Yes, it depends on the situation. That is exactly the point. Plenty of people will still enjoy your cake, even if it ends up not looking like the photo on Pinterest. If you miss an ingredient in the casserole, you wouldn’t throw it out and start over when your family is sitting at the table waiting to eat. If you didn’t perfectly name your variables or space and indent your program code, the program still works just fine.
Good enough will do.
Especially in the world of software and web development, the definition of “doing it right” is often subjective. Software developers, especially those acting as consultants, need to embrace imperfection and realize that good enough will do. It is the rare person that will admit this openly during an interview. But, as a business owner and your boss, I need to know you are going to emphasize getting the job done.
When you have agreed to a deadline, you do not immediately rewrite every data retrieval function (or insert your thing here) because you later learned that you could accomplish the result with 3 lines of code less per method. You will probably ship that imperfect code. You get it done and then clean it up, if you have time, which more likely than not, you do not.

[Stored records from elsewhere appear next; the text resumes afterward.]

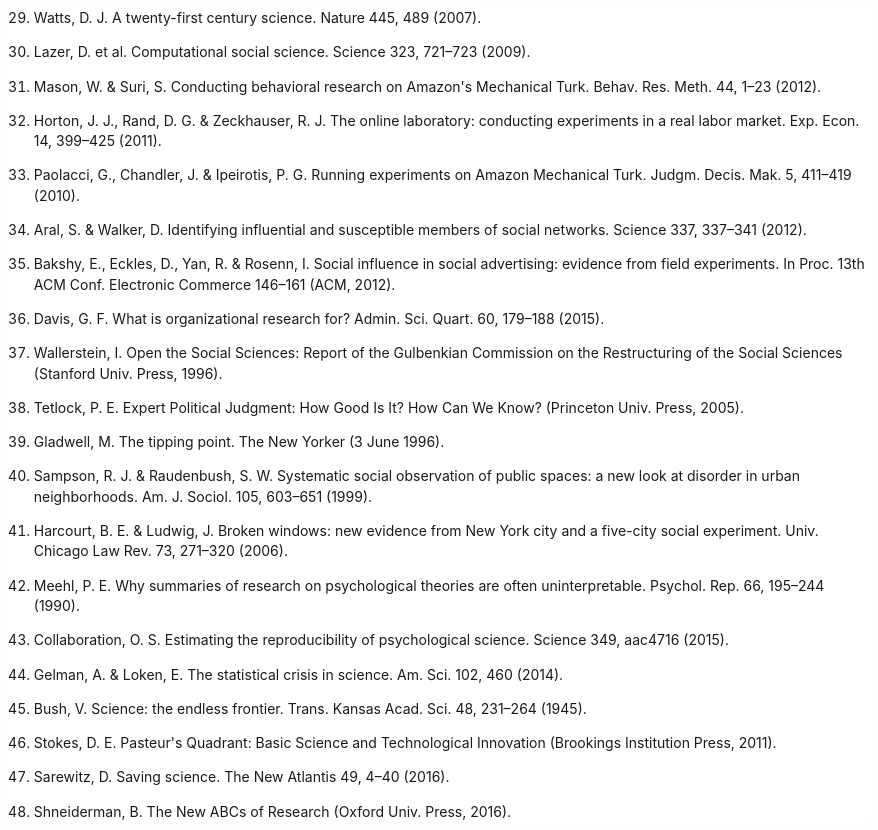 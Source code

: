 

29. Watts, D. J. A twenty-first century science. Nature 445, 489 (2007).

30. Lazer, D. et al. Computational social science. Science 323, 721–723 (2009).


31. Mason, W. & Suri, S. Conducting behavioral research on Amazon's Mechanical Turk. Behav. Res. Meth. 44, 1–23 (2012).



32. Horton, J. J., Rand, D. G. & Zeckhauser, R. J. The online laboratory: conducting experiments in a real labor market. Exp. Econ. 14, 399–425 (2011).

33. Paolacci, G., Chandler, J. & Ipeirotis, P. G. Running experiments on Amazon Mechanical Turk. Judgm. Decis. Mak. 5, 411–419 (2010).


34. Aral, S. & Walker, D. Identifying influential and susceptible members of social networks. Science 337, 337–341 (2012).

35. Bakshy, E., Eckles, D., Yan, R. & Rosenn, I. Social influence in social advertising: evidence from field experiments. In Proc. 13th ACM Conf. Electronic Commerce 146–161 (ACM, 2012).

36. Davis, G. F. What is organizational research for? Admin. Sci. Quart. 60, 179–188 (2015).



37. Wallerstein, I. Open the Social Sciences: Report of the Gulbenkian Commission on the Restructuring of the Social Sciences (Stanford Univ. Press, 1996).

38. Tetlock, P. E. Expert Political Judgment: How Good Is It? How Can We Know? (Princeton Univ. Press, 2005).

39. Gladwell, M. The tipping point. The New Yorker (3 June 1996).

40. Sampson, R. J. & Raudenbush, S. W. Systematic social observation of public spaces: a new look at disorder in urban neighborhoods. Am. J. Sociol. 105, 603–651 (1999).



41. Harcourt, B. E. & Ludwig, J. Broken windows: new evidence from New York city and a five-city social experiment. Univ. Chicago Law Rev. 73, 271–320 (2006).

42. Meehl, P. E. Why summaries of research on psychological theories are often uninterpretable. Psychol. Rep. 66, 195–244 (1990).



43. Collaboration, O. S. Estimating the reproducibility of psychological science. Science 349, aac4716 (2015).

44. Gelman, A. & Loken, E. The statistical crisis in science. Am. Sci. 102, 460 (2014).

45. Bush, V. Science: the endless frontier. Trans. Kansas Acad. Sci. 48, 231–264 (1945).



46. Stokes, D. E. Pasteur's Quadrant: Basic Science and Technological Innovation (Brookings Institution Press, 2011).

47. Sarewitz, D. Saving science. The New Atlantis 49, 4–40 (2016).

48. Shneiderman, B. The New ABCs of Research (Oxford Univ. Press, 2016).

The reality is that the client, users, and stakeholders will rarely know the difference between software that has unit tests written for every method versus those that only employ it for the known risky parts. They won’t feel the difference between a website that makes an Ajax call via jQuery versus one that makes the same request supported by a pure Angular get method that’s made up of a controller, directive, and service methods.

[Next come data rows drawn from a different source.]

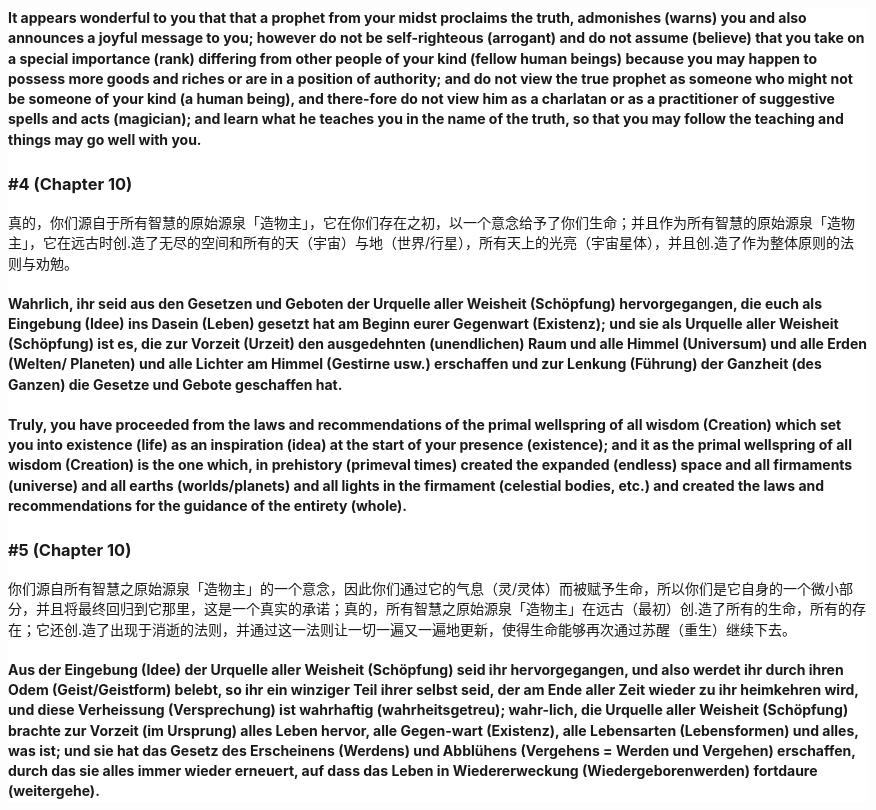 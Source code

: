 #### It appears wonderful to you that that a prophet from your midst proclaims the truth, admonishes (warns) you and also announces a joyful message to you; however do not be self-righteous (arrogant) and do not assume (believe) that you take on a special importance (rank) differing from other people of your kind (fellow human beings) because you may happen to possess more goods and riches or are in a position of authority; and do not view the true prophet as someone who might not be someone of your kind (a human being), and there-fore do not view him as a charlatan or as a practitioner of suggestive spells and acts (magician); and learn what he teaches you in the name of the truth, so that you may follow the teaching and things may go well with you.

### #4 (Chapter 10)

真的，你们源自于所有智慧的原始源泉「造物主」，它在你们存在之初，以一个意念给予了你们生命；并且作为所有智慧的原始源泉「造物主」，它在远古时创.造了无尽的空间和所有的天（宇宙）与地（世界/行星），所有天上的光亮（宇宙星体），并且创.造了作为整体原则的法则与劝勉。

#### Wahrlich, ihr seid aus den Gesetzen und Geboten der Urquelle aller Weisheit (Schöpfung) hervorgegangen, die euch als Eingebung (Idee) ins Dasein (Leben) gesetzt hat am Beginn eurer Gegenwart (Existenz); und sie als Urquelle aller Weisheit (Schöpfung) ist es, die zur Vorzeit (Urzeit) den ausgedehnten (unendlichen) Raum und alle Himmel (Universum) und alle Erden (Welten/ Planeten) und alle Lichter am Himmel (Gestirne usw.) erschaffen und zur Lenkung (Führung) der Ganzheit (des Ganzen) die Gesetze und Gebote geschaffen hat.

#### Truly, you have proceeded from the laws and recommendations of the primal wellspring of all wisdom (Creation) which set you into existence (life) as an inspiration (idea) at the start of your presence (existence); and it as the primal wellspring of all wisdom (Creation) is the one which, in prehistory (primeval times) created the expanded (endless) space and all firmaments (universe) and all earths (worlds/planets) and all lights in the firmament (celestial bodies, etc.) and created the laws and recommendations for the guidance of the entirety (whole).

### #5 (Chapter 10)

你们源自所有智慧之原始源泉「造物主」的一个意念，因此你们通过它的气息（灵/灵体）而被赋予生命，所以你们是它自身的一个微小部分，并且将最终回归到它那里，这是一个真实的承诺；真的，所有智慧之原始源泉「造物主」在远古（最初）创.造了所有的生命，所有的存在；它还创.造了出现于消逝的法则，并通过这一法则让一切一遍又一遍地更新，使得生命能够再次通过苏醒（重生）继续下去。

#### Aus der Eingebung (Idee) der Urquelle aller Weisheit (Schöpfung) seid ihr hervorgegangen, und also werdet ihr durch ihren Odem (Geist/Geistform) belebt, so ihr ein winziger Teil ihrer selbst seid, der am Ende aller Zeit wieder zu ihr heimkehren wird, und diese Verheissung (Versprechung) ist wahrhaftig (wahrheitsgetreu); wahr-lich, die Urquelle aller Weisheit (Schöpfung) brachte zur Vorzeit (im Ursprung) alles Leben hervor, alle Gegen-wart (Existenz), alle Lebensarten (Lebensformen) und alles, was ist; und sie hat das Gesetz des Erscheinens (Werdens) und Abblühens (Vergehens = Werden und Vergehen) erschaffen, durch das sie alles immer wieder erneuert, auf dass das Leben in Wiedererweckung (Wiedergeborenwerden) fortdaure (weitergehe).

It’s ok to do something simple with simple tools and it’s ok if you write less than award worthy code. There is no “right” answer. There are merely different ways of accomplishing the same goal. The average business owner just wants you to get the job done – as quickly and fairly priced as possible. Most don’t care how you get it done. Truthfully, most hire us to take away the worry of how it gets done. As long as it works well enough to please your client and their customers, you’re doing it right.
What do you think?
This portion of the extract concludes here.